I’ve been thinking about what to do about cross-posts (e.g. where the same link is uploaded to both fediverse@lemmy.world and fediverse@lemmy.ml).
In terms of them being annoying, I don’t yet know what to do about that.
My progress so far, and what it requires:
The Community table has an extra field (xp_indicator), for the field which determines if something is a cross-post or not. It defaults to URL, but it could be the title for communities like AskLemmy.
The Post table has an extra field (cross_posts), which is an array of other post ids (Note: this would lock PieFed into using Postgresql)
New posts, for local and ActivityPub, are checked to see if they are a cross-post, and the relevant posts are updated. This also happens for local edits and AP Update. In the DB, the posts in the screenshot looks like:
-[ RECORD 1 ]----------------------------------------------------------
id | 27
title | Springtime Ministrone
url | https://www.bbcgoodfood.com/recipes/springtime-minestrone
cross_posts | {28,29,30}
-[ RECORD 2 ]----------------------------------------------------------
id | 28
title | Springtime Ministrone
url | https://www.bbcgoodfood.com/recipes/springtime-minestrone
cross_posts | {27,29,30}
-[ RECORD 3 ]----------------------------------------------------------
id | 29
title | Springtime Ministrone
url | https://www.bbcgoodfood.com/recipes/springtime-minestrone
cross_posts | {27,28,30}
-[ RECORD 4 ]----------------------------------------------------------
id | 30
title | Springtime Ministrone
url | https://www.bbcgoodfood.com/recipes/springtime-minestrone
cross_posts | {27,28,29}
In the UI, posts with cross-posts get an extra icon, which when clicked bring you to another screen (similar to ‘other discussions’ in Reddit)

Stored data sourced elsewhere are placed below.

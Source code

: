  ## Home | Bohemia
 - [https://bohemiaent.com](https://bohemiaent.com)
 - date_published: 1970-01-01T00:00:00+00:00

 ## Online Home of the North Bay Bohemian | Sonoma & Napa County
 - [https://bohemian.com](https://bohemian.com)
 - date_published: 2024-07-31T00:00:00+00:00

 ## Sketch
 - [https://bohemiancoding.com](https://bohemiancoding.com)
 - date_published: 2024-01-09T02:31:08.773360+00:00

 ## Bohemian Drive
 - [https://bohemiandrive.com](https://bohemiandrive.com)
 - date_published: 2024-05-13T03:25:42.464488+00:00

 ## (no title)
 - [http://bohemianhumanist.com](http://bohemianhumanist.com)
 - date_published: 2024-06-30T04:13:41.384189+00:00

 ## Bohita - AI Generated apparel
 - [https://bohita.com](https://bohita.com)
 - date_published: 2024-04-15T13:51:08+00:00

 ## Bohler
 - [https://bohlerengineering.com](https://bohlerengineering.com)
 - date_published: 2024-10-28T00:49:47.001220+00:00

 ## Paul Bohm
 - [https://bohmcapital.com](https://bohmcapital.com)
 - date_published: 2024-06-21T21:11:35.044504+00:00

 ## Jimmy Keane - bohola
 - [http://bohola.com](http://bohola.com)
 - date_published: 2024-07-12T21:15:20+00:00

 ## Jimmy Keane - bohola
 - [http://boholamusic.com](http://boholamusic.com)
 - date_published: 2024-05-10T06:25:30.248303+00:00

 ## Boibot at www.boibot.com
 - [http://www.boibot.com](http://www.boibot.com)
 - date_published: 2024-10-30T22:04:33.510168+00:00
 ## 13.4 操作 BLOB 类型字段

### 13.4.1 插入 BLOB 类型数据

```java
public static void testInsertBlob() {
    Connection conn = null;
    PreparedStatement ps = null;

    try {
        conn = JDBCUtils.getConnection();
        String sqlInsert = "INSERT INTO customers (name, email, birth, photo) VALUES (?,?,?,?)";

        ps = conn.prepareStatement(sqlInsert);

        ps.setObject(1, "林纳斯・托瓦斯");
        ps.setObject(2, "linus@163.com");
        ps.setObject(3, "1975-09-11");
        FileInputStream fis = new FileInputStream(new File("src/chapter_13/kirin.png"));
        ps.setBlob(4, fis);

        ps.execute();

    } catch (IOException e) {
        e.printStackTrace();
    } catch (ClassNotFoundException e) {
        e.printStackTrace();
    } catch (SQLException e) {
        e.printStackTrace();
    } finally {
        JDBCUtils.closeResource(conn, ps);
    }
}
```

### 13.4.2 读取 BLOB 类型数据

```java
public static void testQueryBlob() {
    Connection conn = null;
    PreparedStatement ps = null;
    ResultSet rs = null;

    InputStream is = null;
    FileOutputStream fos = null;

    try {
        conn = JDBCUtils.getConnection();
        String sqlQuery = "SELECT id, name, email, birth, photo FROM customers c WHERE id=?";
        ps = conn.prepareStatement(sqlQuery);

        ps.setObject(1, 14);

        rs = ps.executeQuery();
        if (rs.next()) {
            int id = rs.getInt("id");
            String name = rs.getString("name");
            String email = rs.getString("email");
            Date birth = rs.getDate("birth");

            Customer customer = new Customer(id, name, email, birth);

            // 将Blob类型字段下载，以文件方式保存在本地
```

In terms of hiding duplicate posts from the feed, I don’t yet know. If it was up to the back-end, it would require some extra DB activity that might be unacceptable speed-wise. This update would mean though, that a future API could provide a response similar to Lemmy for posts, so apps/frontends could merge duplicates the same way some of them do for Lemmy. Likewise, if there was a ‘Hide posts marked as read’ feature, it could regard any post ids in the cross_posts field as also being Read.
I have to wait a few days until the quota on my ngrok account resets (something in the Fediverse went crazy, I’d guess), so I thought I’d share here in the meantime. Also, it means the PR doesn’t come out of the blue, and it can be discussed beforehand.
(also: it turns out I can’t spell ‘minestrone’)
Oh, okay. I was only thinking of using ‘title’ for very few communities, like AskLemmy or ShowerThoughts, but I see how it could produce false positives even for those (I may also have been misled by the recent Issue into thinking title-based cross-posts happen more often than they do).
Speaking of that Issue, maybe the search for URL-based cross-posts could also happen in Redis - would be quicker, and would only be for recent stuff (depending on the expiry for how recent, of course).
Anyway, I’ll share here how I eventually got DB arrays to work, in case anyone considers it for anything else:
from sqlalchemy.dialects.postgresql import ARRAY from sqlalchemy.ext.mutable import MutableList ... cross_posts = db.Column(MutableList.as_mutable(ARRAY(db.Integer)))
(they need to be mutable, because the DB won’t update when they’re added to, otherwise)
Fetching them is this code (called when the ‘layers’ icon is clicked):
@bp.route('/post/<int:post_id>/cross_posts', methods=['GET']) def post_cross_posts(post_id: int): post = Post.query.get_or_404(post_id) cross_posts = Post.query.filter(Post.id.in_(post.cross_posts)).all() return render_template('post/post_cross_posts.html', post=post, cross_posts=cross_posts)
This isn’t as bad as that Stack Overflow post, because it’s not Joining those values with another table. The values in the array are sort-of self-references, rather than foreign keys, I think, so I assumed it’d be quicker than using another table (which would then refer back to the Post table again)
Oh, well, if we can use
Post.id.in_()
, that’s quite elegant! That goes a long way to mollifying my concerns. Let’s do it!Okay. I’ll nix the xp_indicator idea (which’ll also make the code clearer), and keep plodding on.